Clearly, to avoid falling further behind, Canada must swiftly end policies that unduly restrict oil and gas production and discourage investment. Change can’t come soon enough.
Before Trump’s inauguration, red tape was already hindering Canada’s oil and gas sector, which was less attractive for investment compared to the United States. According to a survey conducted in 2023, , 68 per cent of oil and gas investors said uncertainty about environmental regulations deterred investment in Canada’s oil and gas sector compared to 41 per cent in the U.S. Similarly, 54 per cent said Canada’s regulatory duplication and inconsistencies deterred investment compared to only 34 per cent for the U.S. And 55 per cent of respondents said that uncertainty regarding the enforcement of existing regulations in Canada deterred investment compared to only 37 per cent of respondents for the U.S.
This negative perception of Canada’s regulatory environment is hardly a surprise, given Ottawa’s policies over the last decade. For example, one year after taking office, in 2016 the Trudeau government cancelled the previously approved $7.9 billion Northern Gateway pipeline, which was designed to transport crude oil from Alberta to British Columbia’s coast, expanding Canada’s access to Asian markets.
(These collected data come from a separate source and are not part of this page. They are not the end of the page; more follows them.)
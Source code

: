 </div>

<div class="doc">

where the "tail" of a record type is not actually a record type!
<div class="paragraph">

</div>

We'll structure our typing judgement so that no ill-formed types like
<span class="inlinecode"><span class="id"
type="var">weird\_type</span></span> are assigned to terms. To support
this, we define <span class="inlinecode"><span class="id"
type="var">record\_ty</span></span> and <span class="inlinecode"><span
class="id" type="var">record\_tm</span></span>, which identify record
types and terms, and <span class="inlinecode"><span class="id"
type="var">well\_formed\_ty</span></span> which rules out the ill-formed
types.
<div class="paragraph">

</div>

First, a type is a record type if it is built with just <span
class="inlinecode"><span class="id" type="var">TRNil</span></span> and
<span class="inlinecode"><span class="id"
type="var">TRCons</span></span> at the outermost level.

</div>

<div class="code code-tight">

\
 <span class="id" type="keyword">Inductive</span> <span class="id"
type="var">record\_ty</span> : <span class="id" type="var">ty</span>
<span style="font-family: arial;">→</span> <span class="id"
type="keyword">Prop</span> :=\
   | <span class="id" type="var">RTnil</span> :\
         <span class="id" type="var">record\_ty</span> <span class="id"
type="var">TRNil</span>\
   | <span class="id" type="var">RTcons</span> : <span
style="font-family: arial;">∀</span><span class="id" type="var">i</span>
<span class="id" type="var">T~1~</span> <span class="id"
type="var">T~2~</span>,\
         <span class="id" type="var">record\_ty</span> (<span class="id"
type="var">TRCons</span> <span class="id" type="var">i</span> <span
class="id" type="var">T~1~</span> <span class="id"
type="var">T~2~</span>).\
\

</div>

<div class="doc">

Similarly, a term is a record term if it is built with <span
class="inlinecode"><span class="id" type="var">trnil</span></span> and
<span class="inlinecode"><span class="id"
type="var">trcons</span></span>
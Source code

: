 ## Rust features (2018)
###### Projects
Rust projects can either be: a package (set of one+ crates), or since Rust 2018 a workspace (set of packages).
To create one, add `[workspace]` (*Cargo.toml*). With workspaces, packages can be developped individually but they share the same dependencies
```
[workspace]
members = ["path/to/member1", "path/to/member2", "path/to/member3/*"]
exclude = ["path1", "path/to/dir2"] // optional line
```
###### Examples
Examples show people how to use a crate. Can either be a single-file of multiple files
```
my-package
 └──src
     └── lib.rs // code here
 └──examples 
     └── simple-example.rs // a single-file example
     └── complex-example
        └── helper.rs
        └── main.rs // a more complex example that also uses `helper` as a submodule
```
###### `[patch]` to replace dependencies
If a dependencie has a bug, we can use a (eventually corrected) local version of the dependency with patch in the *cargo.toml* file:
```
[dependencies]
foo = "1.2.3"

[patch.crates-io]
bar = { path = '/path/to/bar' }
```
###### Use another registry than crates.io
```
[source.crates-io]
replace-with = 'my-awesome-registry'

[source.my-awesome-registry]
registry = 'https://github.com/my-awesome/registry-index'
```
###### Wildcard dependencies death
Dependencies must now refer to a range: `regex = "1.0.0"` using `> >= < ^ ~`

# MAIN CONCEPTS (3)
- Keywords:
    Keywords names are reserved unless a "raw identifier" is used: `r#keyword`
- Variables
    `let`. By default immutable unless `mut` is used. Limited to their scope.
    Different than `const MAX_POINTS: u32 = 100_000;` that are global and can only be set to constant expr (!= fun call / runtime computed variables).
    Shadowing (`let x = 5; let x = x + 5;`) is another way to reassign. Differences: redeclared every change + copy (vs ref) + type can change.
In 2017, Prime Minister Trudeau undermined the long-term confidence in the sector by vowing to “phase out” fossil fuels in Canada.
In 2019, the Trudeau government passed Bill C-69, introducing subjective criteria including the “gender implications” of energy investment into the evaluation process of major energy projects, causing massive uncertainty around the development of new projects.
Also that year, the government enacted Bill C-48, which bans large oil tankers from B.C.’s northern coast, limiting Canadian exports to Asia.
In 2023, the Trudeau government announced plans to cap greenhouse gas (GHG) emissions from the oil and gas sector at 35 per cent below 2019 levels by 2030—an arbitrary measure considering GHG emissions from other sectors in the economy were left untouched. According to a recent report, to comply with the cap, Canadian firms must severely curtail oil and gas production. As one might expect, these policies come at a cost. Over the last decade, investment in Canada’s oil and gas sector has collapsed by 56 per cent, from $84.0 billion in 2014 to $37.2 billion in 2023 (inflation adjusted). Less investment means less funding for new energy projects, technologies and infrastructure, and fewer job opportunities and economic opportunities for Canadians nationwide.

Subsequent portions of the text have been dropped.